Baralhou-se o Da Gama. Que conversaa era aquela da "volta de mar", da "ventosa" a transtornar-lhe o rumo, mais o tal de Rio e o Carnaval? – "Poderá o meu jovem amigo explícitar o que lhe vai na mente?" Salmonete, soltou sonora gargalhada, fez um "muxôxo" e abanando a cabeça, falou: - " Oh Da Gama! Eh pá, não me digas que nunca te falaram do Pedro de Belmonte? Nem das Terras de Vera Cruz? Porto Seguro? Nada? – "Infelizmente, a minha resposta é negativa", lamentou-se o Gama. Saiba Vocência ... ... – "Arto aí, oh Demirante! A única Vicência que conheço, vive no Marçal e caté procaso, tamos combinado de ir no merengue do Sô Braguês, em data a marcar portunamente. Começa mazé a me tratar por Salmonete que é melhor".

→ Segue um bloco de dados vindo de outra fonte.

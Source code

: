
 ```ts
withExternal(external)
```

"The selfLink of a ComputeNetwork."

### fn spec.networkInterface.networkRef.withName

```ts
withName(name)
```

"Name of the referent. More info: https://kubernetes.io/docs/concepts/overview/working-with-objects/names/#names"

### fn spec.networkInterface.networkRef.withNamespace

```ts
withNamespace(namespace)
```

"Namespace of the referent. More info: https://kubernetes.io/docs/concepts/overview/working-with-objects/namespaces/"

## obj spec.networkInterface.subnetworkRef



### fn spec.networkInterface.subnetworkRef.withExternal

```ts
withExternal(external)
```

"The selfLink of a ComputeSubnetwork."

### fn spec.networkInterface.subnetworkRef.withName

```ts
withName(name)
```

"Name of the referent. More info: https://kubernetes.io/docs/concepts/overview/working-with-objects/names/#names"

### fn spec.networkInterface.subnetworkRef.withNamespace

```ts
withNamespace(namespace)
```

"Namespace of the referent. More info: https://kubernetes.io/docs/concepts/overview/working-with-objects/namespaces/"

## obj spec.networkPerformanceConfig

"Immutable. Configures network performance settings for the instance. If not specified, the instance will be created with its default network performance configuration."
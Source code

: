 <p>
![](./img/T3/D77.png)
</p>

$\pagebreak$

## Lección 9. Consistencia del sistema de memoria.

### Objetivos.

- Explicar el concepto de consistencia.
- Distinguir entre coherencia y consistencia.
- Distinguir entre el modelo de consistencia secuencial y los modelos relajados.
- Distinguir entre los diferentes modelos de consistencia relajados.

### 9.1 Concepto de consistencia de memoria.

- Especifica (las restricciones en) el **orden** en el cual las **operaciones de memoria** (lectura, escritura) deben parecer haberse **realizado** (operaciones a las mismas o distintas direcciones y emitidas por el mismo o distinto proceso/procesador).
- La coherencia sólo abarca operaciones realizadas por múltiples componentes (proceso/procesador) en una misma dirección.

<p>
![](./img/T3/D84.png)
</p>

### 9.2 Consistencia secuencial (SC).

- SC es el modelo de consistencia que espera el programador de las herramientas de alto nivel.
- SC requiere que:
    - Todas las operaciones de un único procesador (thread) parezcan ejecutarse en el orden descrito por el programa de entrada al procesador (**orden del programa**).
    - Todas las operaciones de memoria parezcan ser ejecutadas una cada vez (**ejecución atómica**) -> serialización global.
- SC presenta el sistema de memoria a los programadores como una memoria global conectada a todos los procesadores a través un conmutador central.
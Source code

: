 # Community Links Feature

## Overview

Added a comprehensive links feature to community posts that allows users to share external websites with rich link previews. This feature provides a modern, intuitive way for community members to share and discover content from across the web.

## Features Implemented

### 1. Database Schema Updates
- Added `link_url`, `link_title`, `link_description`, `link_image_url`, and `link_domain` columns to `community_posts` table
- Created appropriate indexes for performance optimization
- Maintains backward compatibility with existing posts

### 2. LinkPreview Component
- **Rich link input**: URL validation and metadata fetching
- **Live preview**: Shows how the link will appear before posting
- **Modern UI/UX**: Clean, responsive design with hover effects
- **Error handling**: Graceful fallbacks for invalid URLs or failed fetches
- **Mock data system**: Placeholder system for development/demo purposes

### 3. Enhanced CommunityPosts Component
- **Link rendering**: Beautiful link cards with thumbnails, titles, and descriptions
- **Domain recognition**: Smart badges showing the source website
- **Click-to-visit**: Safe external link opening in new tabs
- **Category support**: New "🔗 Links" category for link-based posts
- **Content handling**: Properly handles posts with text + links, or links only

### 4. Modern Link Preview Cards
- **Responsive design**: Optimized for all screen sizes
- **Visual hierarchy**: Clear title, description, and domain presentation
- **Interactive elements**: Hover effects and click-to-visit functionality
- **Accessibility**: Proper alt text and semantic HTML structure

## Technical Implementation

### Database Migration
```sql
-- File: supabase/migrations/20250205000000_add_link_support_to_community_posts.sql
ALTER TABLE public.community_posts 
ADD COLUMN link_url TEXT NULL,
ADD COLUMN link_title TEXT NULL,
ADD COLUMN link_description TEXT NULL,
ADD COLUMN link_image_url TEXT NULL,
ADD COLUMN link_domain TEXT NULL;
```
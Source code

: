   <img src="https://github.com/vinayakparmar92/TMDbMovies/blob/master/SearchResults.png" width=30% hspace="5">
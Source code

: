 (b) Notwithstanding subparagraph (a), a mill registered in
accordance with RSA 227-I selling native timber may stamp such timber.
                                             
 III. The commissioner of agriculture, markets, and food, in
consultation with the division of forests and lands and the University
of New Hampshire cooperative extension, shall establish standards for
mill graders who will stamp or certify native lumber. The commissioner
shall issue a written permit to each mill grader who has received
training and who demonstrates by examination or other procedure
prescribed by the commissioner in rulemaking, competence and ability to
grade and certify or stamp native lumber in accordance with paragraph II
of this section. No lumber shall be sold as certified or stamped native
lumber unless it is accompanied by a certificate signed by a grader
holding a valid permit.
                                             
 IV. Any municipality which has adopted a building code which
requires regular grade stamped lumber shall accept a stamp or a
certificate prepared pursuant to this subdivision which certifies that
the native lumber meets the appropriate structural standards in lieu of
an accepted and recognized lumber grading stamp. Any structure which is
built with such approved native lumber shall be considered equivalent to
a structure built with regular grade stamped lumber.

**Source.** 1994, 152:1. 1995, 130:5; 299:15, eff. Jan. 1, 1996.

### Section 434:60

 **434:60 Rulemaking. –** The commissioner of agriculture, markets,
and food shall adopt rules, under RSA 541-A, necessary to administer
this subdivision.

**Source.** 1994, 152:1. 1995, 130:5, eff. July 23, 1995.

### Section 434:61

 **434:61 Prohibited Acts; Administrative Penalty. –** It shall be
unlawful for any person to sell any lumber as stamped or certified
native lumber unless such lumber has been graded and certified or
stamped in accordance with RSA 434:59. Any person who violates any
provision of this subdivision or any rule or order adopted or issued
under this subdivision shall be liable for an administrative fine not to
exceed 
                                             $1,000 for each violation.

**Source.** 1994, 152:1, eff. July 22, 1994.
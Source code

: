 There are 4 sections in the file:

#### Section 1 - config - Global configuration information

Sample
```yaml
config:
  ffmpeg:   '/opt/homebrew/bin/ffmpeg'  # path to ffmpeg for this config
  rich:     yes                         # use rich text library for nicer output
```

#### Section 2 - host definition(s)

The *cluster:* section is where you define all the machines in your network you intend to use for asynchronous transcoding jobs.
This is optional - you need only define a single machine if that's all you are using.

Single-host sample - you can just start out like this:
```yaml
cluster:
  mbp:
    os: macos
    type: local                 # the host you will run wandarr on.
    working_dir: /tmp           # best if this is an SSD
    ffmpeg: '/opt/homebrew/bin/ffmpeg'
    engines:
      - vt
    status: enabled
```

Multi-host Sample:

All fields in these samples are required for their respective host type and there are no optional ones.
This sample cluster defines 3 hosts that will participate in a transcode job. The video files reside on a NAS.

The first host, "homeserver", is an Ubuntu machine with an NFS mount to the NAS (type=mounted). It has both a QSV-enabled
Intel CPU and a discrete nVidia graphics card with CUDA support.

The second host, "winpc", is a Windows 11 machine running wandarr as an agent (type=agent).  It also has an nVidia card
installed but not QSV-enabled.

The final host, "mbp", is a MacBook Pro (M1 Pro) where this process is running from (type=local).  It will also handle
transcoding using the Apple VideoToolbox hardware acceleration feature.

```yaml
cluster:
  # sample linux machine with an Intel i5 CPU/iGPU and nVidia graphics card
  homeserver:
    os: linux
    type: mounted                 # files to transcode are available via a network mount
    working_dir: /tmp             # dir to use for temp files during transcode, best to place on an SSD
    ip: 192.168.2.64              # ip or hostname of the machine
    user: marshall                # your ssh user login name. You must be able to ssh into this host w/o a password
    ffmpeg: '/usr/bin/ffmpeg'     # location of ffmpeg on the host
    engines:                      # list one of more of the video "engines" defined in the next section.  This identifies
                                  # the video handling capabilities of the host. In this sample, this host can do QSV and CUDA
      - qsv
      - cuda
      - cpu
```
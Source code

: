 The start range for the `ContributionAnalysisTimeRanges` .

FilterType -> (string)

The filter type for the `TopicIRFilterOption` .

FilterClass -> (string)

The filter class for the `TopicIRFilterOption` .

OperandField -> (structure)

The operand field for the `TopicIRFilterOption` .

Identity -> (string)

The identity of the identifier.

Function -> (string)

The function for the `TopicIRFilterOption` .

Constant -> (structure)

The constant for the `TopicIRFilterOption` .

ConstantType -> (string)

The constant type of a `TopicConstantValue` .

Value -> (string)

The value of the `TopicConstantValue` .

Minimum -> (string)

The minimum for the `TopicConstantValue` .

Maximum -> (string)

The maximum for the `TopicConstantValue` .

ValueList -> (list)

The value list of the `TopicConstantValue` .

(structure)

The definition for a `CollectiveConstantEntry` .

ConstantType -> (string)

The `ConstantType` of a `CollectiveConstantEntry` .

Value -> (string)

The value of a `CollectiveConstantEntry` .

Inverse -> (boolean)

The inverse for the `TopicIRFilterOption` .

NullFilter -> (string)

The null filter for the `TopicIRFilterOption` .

Fez sinal a um kandengue para que se aproximasse e segredou ao Gama: - "Sabes que nestes dias de calor a língua seca e fica "im-po-ssí-ver" da gente falar. Dá aí umas "massas" a esse kandengue, p'ra ele ir buscar umas "Cucas", senão ... ... ... vais ficar desinformado, meu"!
Desembolsou o Da Gama o "cobre" suficiente para meia dúzia de "granadas" e para a "chuinga" do kandengue, que arrancou em corrida para a loja do Marreco. Em boa verdade, deveria ter escrito Casa Pombo, de Albertino Pombo & Companhia Limitada. Acontece que Albertino Pombo, era dono e legítimo proprietário de protuberante "marreca", daquelas que requerem colchão com cova para acolher a dita, no caso do seu possuidor decidir dormir em decúbito dorsal, e por vias de tal "excesso" ficara irremediávelmente conhecido por Marreco. Nada o irritava mais do que lhe chamarem Marreco na presença da D. Pureza Pombo, amantíssima esposa e sócia no negócio. Pureza no sêcos e Marreco, digo, Pombo nos molhados. Até se conta que certo sábado, dois clientes já meio entrados na pinga, pediam insistentemente: -"Oh Marreco, dá aí mais dois copos!" Cansado da abusadora insistência, o Marreco refilou: -"Já falei muitas vezes que o meu nome não é Marreco!" Um dos clientes pretendeu ser esclarecido e perguntou: "Oh Marreco!Então se o teu nome não é Marreco, qual é o teu nome, oh Marreco?" Zangado, mesmo muito zangado, o Marreco respondeu: - "O meu nome é Pombo!" – "Pôrra, Marreco! Nunca vi um pombo com o papo nas costas!"